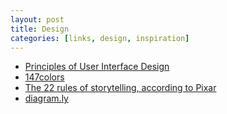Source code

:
 ```yaml
---
layout: post
title: Design
categories: [links, design, inspiration]
---
```


- [Principles of User Interface Design](http://bokardo.com/principles-of-user-interface-design/)
- [147colors](http://www.147colors.com/)
- [The 22 rules of storytelling, according to Pixar](http://io9.com/5916970/the-22-rules-of-storytelling-according-to-pixar)
- [diagram.ly](http://www.diagram.ly/)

What to work on - Everything in the material except the pictures should be output verbatim.

Answer box -
Source code

:
 ```yaml
---
layout: post
title: Design
categories: [links, design, inspiration]
---
```


- [Principles of User Interface Design](http://bokardo.com/principles-of-user-interface-design/)
- [147colors](http://www.147colors.com/)
- [The 22 rules of storytelling, according to Pixar](http://io9.com/5916970/the-22-rules-of-storytelling-according-to-pixar)
- [diagram.ly](http://www.diagram.ly/)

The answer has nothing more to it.